• Activity: Report every line in the records below that holds the word "Mockup".

(Stored data)
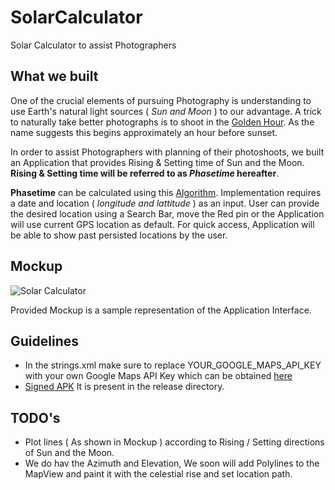 # SolarCalculator
Solar Calculator to assist Photographers

## What we built
One of the crucial elements of pursuing Photography is understanding to use Earth's natural light sources ( *Sun and Moon* ) to our advantage. A trick to naturally take better photographs is to shoot in the [Golden Hour](https://en.wikipedia.org/wiki/Golden_hour_(photography)). As the name suggests this begins approximately an hour before sunset. 

In order to assist Photographers with planning of their photoshoots, we built an Application that provides Rising & Setting time of Sun and the Moon. **Rising & Setting time will be referred to as _Phasetime_ hereafter**. 

**Phasetime** can be calculated using this [Algorithm](https://web.archive.org/web/20161202180207/http://williams.best.vwh.net/sunrise_sunset_algorithm.htm). Implementation requires a date and location ( _longitude and lattitude_ ) as an input. User can provide the desired location using a Search Bar, move the Red pin or the Application will use current GPS location as default. For quick access, Application will be able to show past persisted locations by the user.


## Mockup
![Solar Calculator](https://i.imgur.com/cSeNZga.png)

Provided Mockup is a sample representation of the Application Interface.

## Guidelines
*  In the strings.xml make sure to replace YOUR_GOOGLE_MAPS_API_KEY with your own Google Maps API Key which can be obtained [here](https://developers.google.com/maps/documentation/javascript/get-api-key) 
*  [Signed APK](https://developer.android.com/studio/publish/app-signing) It is present in the release directory.


## TODO's
* Plot lines ( As shown in Mockup ) according to Rising / Setting directions of Sun and the Moon.
* We do hav the Azimuth and Elevation, We soon will add Polylines to the MapView and paint it with the celestial rise and set location path.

• Result of this task:
## Mockup
Provided Mockup is a sample representation of the Application Interface.
* Plot lines ( As shown in Mockup ) according to Rising / Setting directions of Sun and the Moon.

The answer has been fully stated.